TASK OBJECTIVE:
If a line of the listing contains the string "Benford", return that line.

SOURCE RECORDS:
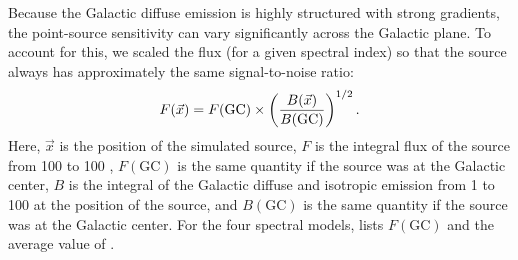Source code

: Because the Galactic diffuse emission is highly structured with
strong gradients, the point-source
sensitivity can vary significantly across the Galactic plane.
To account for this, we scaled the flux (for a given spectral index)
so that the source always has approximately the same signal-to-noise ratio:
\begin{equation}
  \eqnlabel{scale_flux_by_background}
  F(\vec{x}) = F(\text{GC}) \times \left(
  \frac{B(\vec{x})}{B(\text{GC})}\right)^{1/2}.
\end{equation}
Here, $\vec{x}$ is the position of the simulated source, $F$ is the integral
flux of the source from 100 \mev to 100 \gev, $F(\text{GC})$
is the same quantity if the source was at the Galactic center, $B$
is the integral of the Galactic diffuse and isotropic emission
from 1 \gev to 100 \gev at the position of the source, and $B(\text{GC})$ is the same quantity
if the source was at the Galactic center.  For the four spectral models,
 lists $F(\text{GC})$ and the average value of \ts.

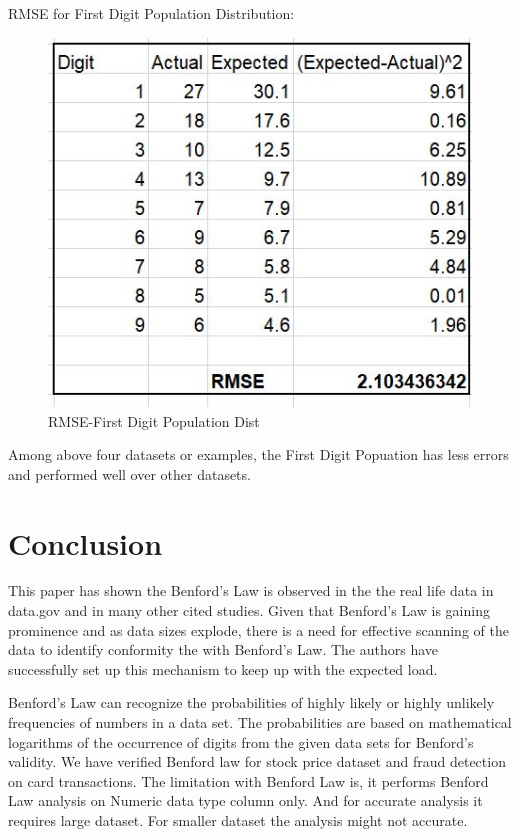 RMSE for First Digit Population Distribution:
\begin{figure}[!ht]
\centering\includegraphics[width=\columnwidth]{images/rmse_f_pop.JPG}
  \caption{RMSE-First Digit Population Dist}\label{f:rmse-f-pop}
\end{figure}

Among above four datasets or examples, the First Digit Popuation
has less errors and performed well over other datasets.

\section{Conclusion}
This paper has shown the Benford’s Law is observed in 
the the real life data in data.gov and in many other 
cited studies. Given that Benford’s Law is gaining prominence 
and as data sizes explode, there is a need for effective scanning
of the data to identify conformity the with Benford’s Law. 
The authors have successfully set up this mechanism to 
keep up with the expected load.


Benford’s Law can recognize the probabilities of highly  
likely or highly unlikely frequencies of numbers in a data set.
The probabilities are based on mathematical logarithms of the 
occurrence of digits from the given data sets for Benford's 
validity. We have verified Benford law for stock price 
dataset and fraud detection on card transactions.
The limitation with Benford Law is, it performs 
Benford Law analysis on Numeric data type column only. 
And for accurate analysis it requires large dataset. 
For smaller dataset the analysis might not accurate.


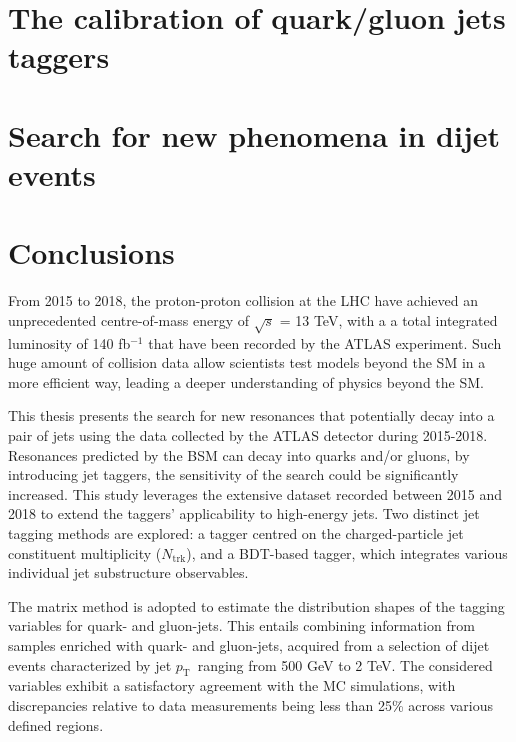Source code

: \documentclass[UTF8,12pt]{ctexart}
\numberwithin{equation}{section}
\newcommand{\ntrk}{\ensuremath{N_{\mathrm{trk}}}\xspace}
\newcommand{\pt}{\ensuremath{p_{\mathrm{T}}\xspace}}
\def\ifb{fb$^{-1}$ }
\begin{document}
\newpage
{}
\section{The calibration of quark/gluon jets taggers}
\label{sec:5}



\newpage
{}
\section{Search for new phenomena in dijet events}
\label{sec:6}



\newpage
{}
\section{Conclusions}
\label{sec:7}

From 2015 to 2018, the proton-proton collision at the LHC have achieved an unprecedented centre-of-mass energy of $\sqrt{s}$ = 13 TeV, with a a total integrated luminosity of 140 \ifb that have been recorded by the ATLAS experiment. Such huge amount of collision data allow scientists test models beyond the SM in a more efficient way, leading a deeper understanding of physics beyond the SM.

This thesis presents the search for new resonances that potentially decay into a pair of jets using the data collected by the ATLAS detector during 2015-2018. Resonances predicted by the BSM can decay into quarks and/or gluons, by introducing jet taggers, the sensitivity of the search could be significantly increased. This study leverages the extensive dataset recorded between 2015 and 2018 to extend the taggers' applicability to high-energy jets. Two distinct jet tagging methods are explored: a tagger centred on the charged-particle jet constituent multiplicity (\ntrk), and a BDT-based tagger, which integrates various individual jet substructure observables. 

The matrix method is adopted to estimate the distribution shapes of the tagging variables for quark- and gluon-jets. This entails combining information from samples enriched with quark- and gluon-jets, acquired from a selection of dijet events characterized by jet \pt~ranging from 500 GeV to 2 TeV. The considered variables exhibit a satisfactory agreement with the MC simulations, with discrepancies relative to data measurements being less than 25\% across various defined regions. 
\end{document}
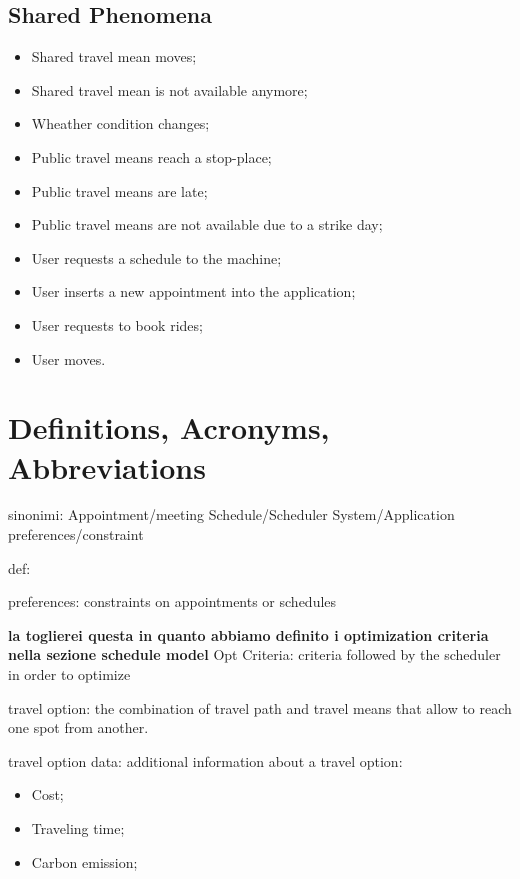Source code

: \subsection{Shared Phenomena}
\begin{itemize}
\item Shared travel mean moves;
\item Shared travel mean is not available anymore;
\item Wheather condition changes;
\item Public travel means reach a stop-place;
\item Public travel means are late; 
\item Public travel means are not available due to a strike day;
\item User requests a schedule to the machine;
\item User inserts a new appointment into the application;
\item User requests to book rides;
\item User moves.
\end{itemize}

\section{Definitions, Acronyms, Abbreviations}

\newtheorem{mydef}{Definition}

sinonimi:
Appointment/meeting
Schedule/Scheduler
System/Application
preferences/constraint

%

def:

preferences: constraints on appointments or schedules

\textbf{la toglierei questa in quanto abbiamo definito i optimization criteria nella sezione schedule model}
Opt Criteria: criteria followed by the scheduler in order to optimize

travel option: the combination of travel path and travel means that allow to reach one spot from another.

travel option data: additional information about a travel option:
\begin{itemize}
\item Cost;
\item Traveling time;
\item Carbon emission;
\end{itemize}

--

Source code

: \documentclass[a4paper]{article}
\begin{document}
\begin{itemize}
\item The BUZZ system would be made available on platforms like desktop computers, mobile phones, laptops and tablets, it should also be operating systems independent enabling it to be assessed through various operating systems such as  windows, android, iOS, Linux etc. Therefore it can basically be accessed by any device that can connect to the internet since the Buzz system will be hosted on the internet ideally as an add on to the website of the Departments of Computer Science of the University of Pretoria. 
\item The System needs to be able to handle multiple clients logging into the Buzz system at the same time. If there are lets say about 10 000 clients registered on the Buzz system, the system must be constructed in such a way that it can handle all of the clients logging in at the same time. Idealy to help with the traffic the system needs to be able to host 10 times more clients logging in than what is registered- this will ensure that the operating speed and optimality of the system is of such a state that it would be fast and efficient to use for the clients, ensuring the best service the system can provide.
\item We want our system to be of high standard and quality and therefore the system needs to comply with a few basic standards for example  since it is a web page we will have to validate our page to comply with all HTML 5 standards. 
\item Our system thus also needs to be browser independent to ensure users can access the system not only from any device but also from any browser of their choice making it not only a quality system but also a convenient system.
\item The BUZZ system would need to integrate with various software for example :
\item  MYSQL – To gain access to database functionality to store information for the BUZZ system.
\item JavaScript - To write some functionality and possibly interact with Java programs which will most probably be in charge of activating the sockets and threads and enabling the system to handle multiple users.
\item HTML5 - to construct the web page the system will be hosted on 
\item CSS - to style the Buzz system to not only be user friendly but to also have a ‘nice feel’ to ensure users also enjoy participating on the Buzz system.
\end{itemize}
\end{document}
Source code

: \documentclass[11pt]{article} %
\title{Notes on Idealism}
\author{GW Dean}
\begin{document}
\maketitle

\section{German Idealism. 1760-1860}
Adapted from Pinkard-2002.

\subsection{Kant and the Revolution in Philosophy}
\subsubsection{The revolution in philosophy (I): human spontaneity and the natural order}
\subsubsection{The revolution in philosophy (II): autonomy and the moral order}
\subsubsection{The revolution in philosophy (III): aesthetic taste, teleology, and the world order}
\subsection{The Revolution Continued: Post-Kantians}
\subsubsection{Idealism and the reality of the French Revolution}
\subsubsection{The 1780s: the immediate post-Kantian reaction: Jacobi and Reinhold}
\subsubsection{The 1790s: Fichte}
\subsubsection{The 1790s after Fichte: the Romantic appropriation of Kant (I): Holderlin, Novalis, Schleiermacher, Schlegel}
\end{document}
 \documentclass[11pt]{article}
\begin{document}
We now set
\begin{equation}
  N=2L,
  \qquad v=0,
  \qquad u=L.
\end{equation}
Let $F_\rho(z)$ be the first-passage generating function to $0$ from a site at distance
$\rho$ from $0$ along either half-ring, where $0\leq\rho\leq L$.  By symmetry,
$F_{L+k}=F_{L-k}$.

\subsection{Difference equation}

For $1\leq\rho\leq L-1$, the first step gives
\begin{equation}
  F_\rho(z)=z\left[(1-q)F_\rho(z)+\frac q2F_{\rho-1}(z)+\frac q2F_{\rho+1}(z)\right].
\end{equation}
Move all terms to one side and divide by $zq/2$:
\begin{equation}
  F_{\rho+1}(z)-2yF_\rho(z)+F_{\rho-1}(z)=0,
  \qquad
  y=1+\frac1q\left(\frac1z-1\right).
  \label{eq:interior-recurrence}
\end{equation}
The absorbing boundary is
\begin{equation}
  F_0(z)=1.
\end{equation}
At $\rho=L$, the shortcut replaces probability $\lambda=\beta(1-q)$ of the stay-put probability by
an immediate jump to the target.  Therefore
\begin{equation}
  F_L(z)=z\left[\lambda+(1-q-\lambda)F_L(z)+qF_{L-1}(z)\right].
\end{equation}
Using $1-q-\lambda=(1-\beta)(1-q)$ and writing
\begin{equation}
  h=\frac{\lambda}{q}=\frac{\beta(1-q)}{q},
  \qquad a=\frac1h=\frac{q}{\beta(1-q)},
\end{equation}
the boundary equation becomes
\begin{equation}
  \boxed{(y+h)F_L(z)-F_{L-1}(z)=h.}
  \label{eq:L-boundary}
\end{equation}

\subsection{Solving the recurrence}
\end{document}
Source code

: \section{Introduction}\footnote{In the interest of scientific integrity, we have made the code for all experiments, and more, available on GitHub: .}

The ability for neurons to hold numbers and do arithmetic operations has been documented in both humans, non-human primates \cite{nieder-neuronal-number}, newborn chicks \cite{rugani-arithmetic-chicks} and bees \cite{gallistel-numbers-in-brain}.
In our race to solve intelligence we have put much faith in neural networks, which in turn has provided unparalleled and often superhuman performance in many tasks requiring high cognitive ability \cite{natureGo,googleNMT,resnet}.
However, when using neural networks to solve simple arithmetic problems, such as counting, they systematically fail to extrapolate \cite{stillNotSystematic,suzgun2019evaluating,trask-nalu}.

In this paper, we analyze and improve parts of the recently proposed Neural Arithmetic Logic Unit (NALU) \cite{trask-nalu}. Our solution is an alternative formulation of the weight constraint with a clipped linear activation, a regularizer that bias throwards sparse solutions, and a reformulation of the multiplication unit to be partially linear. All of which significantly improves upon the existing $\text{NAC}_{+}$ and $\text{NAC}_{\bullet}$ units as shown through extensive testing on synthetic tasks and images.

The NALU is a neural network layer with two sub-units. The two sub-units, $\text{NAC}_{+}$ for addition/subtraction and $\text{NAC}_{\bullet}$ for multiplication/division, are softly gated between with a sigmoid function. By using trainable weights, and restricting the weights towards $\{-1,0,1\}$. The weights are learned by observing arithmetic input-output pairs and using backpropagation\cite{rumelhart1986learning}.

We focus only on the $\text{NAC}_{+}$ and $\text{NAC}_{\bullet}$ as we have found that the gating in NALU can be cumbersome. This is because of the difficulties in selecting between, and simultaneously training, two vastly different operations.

WORKED SOLUTION:
This paper has shown the Benford’s Law is observed in 
cited studies. Given that Benford’s Law is gaining prominence 
of the data to identify conformity the with Benford’s Law. 
Benford’s Law can recognize the probabilities of highly  
occurrence of digits from the given data sets for Benford's 
validity. We have verified Benford law for stock price 
The limitation with Benford Law is, it performs 
Benford Law analysis on Numeric data type column only. 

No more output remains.